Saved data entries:
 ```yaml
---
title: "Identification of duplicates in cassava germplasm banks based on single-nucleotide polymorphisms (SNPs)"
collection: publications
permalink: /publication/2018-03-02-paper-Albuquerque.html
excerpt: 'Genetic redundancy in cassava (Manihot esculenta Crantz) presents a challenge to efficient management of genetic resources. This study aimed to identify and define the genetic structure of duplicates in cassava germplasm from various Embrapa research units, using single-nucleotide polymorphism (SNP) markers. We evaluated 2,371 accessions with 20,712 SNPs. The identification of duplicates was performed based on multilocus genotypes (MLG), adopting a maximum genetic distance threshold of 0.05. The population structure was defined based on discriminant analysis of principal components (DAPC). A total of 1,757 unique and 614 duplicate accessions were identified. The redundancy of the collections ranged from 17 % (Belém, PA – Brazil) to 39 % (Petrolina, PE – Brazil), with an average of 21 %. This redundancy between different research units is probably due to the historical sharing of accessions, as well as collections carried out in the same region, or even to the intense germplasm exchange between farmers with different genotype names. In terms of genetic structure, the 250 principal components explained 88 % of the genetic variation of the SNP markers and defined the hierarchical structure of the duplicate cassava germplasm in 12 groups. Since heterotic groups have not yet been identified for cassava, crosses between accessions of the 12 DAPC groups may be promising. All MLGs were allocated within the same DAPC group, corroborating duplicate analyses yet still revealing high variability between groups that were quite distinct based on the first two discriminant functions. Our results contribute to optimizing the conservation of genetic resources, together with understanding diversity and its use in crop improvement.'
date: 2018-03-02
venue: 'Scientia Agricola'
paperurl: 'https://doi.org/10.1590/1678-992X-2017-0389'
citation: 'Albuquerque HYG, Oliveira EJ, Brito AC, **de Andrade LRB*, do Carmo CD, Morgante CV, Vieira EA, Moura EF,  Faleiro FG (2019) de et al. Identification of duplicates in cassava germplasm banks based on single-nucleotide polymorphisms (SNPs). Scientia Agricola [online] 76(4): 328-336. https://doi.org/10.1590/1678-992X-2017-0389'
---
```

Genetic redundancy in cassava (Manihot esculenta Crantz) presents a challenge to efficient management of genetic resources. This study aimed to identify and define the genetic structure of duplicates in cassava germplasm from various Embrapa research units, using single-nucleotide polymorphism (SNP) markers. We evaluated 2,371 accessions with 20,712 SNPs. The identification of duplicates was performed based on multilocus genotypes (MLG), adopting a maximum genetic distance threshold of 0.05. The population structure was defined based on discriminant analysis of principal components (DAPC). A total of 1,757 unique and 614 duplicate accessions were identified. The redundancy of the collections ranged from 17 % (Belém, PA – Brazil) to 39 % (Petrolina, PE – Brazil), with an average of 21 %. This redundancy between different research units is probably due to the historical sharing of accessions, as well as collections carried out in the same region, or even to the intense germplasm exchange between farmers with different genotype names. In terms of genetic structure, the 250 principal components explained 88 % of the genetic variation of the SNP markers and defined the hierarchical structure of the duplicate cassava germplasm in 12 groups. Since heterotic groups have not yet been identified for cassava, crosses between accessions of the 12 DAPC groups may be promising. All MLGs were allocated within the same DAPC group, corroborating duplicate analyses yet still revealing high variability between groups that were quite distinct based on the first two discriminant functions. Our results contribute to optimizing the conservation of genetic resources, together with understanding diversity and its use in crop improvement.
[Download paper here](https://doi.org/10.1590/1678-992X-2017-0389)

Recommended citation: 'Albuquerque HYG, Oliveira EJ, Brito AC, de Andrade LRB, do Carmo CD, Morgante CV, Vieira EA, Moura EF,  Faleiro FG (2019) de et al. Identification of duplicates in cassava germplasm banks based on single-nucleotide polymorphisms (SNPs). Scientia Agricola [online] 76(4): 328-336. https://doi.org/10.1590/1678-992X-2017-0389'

| Instructions to follow |
Each line of the data that has the string "Morgante" should be returned.

| Result |
citation: 'Albuquerque HYG, Oliveira EJ, Brito AC, **de Andrade LRB*, do Carmo CD, Morgante CV, Vieira EA, Moura EF,  Faleiro FG (2019) de et al. Identification of duplicates in cassava germplasm banks based on single-nucleotide polymorphisms (SNPs). Scientia Agricola [online] 76(4): 328-336. https://doi.org/10.1590/1678-992X-2017-0389'
Recommended citation: 'Albuquerque HYG, Oliveira EJ, Brito AC, de Andrade LRB, do Carmo CD, Morgante CV, Vieira EA, Moura EF,  Faleiro FG (2019) de et al. Identification of duplicates in cassava germplasm banks based on single-nucleotide polymorphisms (SNPs). Scientia Agricola [online] 76(4): 328-336. https://doi.org/10.1590/1678-992X-2017-0389'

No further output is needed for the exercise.